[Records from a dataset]
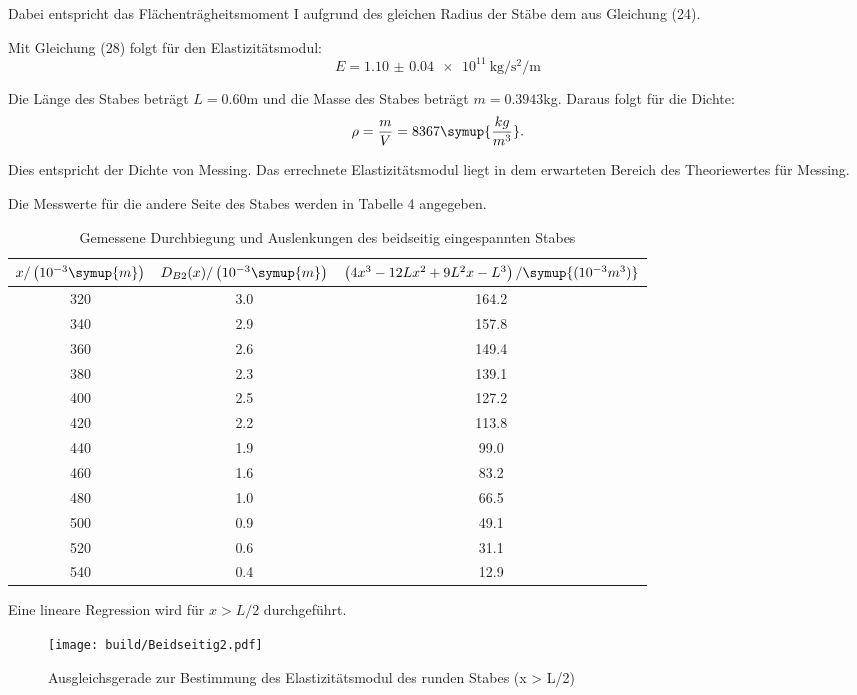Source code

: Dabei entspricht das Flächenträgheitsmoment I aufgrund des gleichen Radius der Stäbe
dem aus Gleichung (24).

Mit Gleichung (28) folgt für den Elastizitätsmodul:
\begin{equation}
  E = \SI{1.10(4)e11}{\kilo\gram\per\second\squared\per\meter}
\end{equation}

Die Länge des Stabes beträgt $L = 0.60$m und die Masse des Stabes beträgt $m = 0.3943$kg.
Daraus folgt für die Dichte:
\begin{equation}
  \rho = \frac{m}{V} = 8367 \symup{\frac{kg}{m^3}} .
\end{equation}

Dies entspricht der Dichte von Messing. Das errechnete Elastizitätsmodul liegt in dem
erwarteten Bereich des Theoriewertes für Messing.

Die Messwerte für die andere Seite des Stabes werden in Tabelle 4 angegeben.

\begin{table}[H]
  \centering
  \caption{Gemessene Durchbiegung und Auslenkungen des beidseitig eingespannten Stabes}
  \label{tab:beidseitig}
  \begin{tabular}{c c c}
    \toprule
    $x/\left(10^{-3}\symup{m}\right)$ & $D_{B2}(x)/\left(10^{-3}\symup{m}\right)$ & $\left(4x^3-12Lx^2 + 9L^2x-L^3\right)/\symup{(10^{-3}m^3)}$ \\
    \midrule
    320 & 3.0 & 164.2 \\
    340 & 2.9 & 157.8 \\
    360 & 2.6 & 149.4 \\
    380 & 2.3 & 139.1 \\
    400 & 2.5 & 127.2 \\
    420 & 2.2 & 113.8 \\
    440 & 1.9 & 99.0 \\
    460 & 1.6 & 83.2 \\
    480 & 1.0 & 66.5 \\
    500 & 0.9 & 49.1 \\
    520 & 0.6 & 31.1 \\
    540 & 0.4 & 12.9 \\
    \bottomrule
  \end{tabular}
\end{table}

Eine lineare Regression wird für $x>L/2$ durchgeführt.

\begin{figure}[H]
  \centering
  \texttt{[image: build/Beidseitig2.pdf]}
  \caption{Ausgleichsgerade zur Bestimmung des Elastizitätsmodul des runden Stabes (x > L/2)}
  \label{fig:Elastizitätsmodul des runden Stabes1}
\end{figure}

■ What to produce ■
What is the number of lines in the entries above that hold the string "caption"? Please state that number alone.

■ Written response ■
2